« L’erreur stratégique de la Chine »
La pandémie a révélé les limites internes du régime chinois. Dans le combat pour le leadership mondial, ce sera peut-être l’Europe et les valeurs humanistes qui l’emporteront, affirment, dans une tribune au « Monde », les experts en géopolitique Walter Lohman et Valérie Niquet.
Tribune.
La fin de l’Occident et de son modèle libéral semblait une évidence dominant les débats sur l’avenir du système planétaire.
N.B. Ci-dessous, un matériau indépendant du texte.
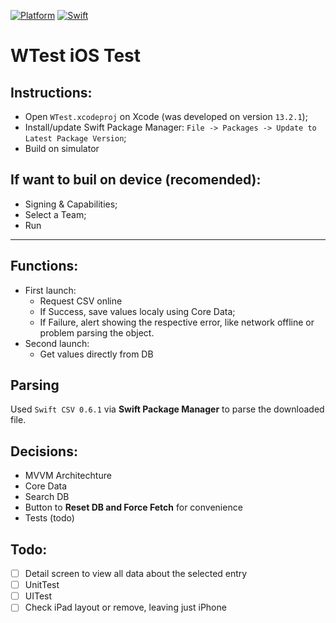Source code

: [![Platform](https://img.shields.io/cocoapods/p/QRCode.svg?style=flat)](#)
[![Swift](https://img.shields.io/badge/swift-5.1-orange.svg?style=flat)](https://developer.apple.com/swift)

# WTest iOS Test

## Instructions:
- Open `WTest.xcodeproj` on Xcode (was developed on version `13.2.1`);
- Install/update Swift Package Manager: `File -> Packages -> Update to Latest Package Version`;
- Build on simulator

## If want to buil on device (recomended):
- Signing & Capabilities;
- Select a Team;
- Run

--------------------------

## Functions:
- First launch:
  - Request CSV online
  - If Success, save values localy using Core Data;
  - If Failure, alert showing the respective error, like network offline or problem parsing the object.
- Second launch:
  - Get values directly from DB

## Parsing
Used `Swift CSV 0.6.1` via **Swift Package Manager** to parse the downloaded file.

## Decisions:
- MVVM Architechture
- Core Data
- Search DB
- Button to **Reset DB and Force Fetch** for convenience 
- Tests (todo)

## Todo:
- [ ] Detail screen to view all data about the selected entry
- [ ] UnitTest
- [ ] UITest
- [ ] Check iPad layout or remove, leaving just iPhone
En dépit de son ralentissement, la croissance chinoise demeurait forte, masquant les lacunes du régime, dont des inégalités abyssales entre les privilégiés, souvent membres du Parti communiste (PCC) au pouvoir, et les laissés-pour-compte. Le modèle chinois et ses « nouvelles routes de la soie » semblaient devoir s’imposer inéluctablement, jouant de capacités d’investissements en apparence illimitées.
Idéologiquement, la stratégie « America First » de Donald Trump, ses critiques contre les alliés les plus proches des Etats-Unis, de l’Europe à l’Asie, donnaient du crédit à ceux qui, plaçant sur le même plan les ingérences américaines et une menace chinoise en apparence très lointaine, ne voyaient dans la guerre commerciale avec Pékin que la manifestation d’une rivalité pour dominer le monde.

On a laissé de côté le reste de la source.